Machine learning ATR-FTIR spectroscopy data for the screening of collagen for ZooMS analysis and mtDNA in archaeological bone
Pal Chowdhury, Manasij; Choudhury, Kaustabh Datta; Bouchard, Geneviève Pothier; Riel-Salvatore, Julien; Negrino, Fabio; Benazzi, Stefano; Slimak, Ludovic; Frasier, Brenna; Szabo, Vicki; Harrison, Ramona; Hambrecht, George; Kitchener, Andrew C.; Wogelius, Roy A.; Buckley, Mike
Journal article, Peer reviewed
Accepted version
View/ Open
Date
2021Metadata
Show full item recordCollections
Abstract
Faunal remains from archaeological sites allow for the identification of animal species that enables the better understanding of the relationships between humans and animals, not only from their morphological information, but also from the ancient biomolecules (lipids, proteins, and DNA) preserved in these remains for thousands and even millions of years. However, due to the costs and efforts required for ancient biomolecular analysis, there has been considerable research into development of accurate and efficient screening approaches for archaeological remains.

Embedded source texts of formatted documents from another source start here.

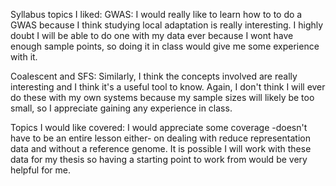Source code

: Syllabus topics I liked:
GWAS: I would really like to learn how to to do a GWAS because I think studying local adaptation is really interesting.
I highly doubt I will be able to do one with my data ever because I wont have enough sample points, so doing it in class would give me some experience with it.

Coalescent and SFS: 
Similarly, I think the concepts involved are really interesting and I think it's a useful tool to know.
Again, I don't think I will ever do these with my own systems because my sample sizes will likely be too small, so I appreciate gaining any experience in class.

Topics I would like covered: I would appreciate some coverage -doesn't have to be an entire lesson either- on dealing with reduce representation data and without a reference genome. 
It is possible I will work with these data for my thesis so having a starting point to work from would be very helpful for me.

FTIR spectroscopy is one such approach that has been considered for screening of proteins, but its widespread use has been hindered by the fact that its predictive accuracy can vary widely depending on the extent of sample preservation and the instrument used. Further, screening methods for ancient DNA (aDNA) analysis are scarce. Here we present a new approach to vastly improve upon FTIR-based screening methods prior to ZooMS (Zooarchaeology by Mass Spectrometry) and aDNA analysis through the use of random forest-based machine learning. To do so, we use ATR-FTIR to examine three sets of archaeological bone assemblages and analyse them by ZooMS (for taxonomic identification). Two of these are from Palaeolithic contexts, dominated by terrestrial fauna and include specimens with a variety of preservational conditions. The third set consists of Holocene faunal remains, with variable levels of preservation and is dominated by cetaceans. Using the Holocene faunal remains, we were able to more consistently evaluate ATR-FTIR-based screening for mtDNA as well as ZooMS success. We report on the potential of machine learning in ATR-FTIR-based screening for ancient mtDNA analysis, and our machine learning models conclusively improve the accuracy prior to usage of ATR-FTIR-based screening for ZooMS by 20–40%. The results also suggest this approach potentially allows for a universal screening system, applicable across multiple sites and largely independent of the spectrometers used.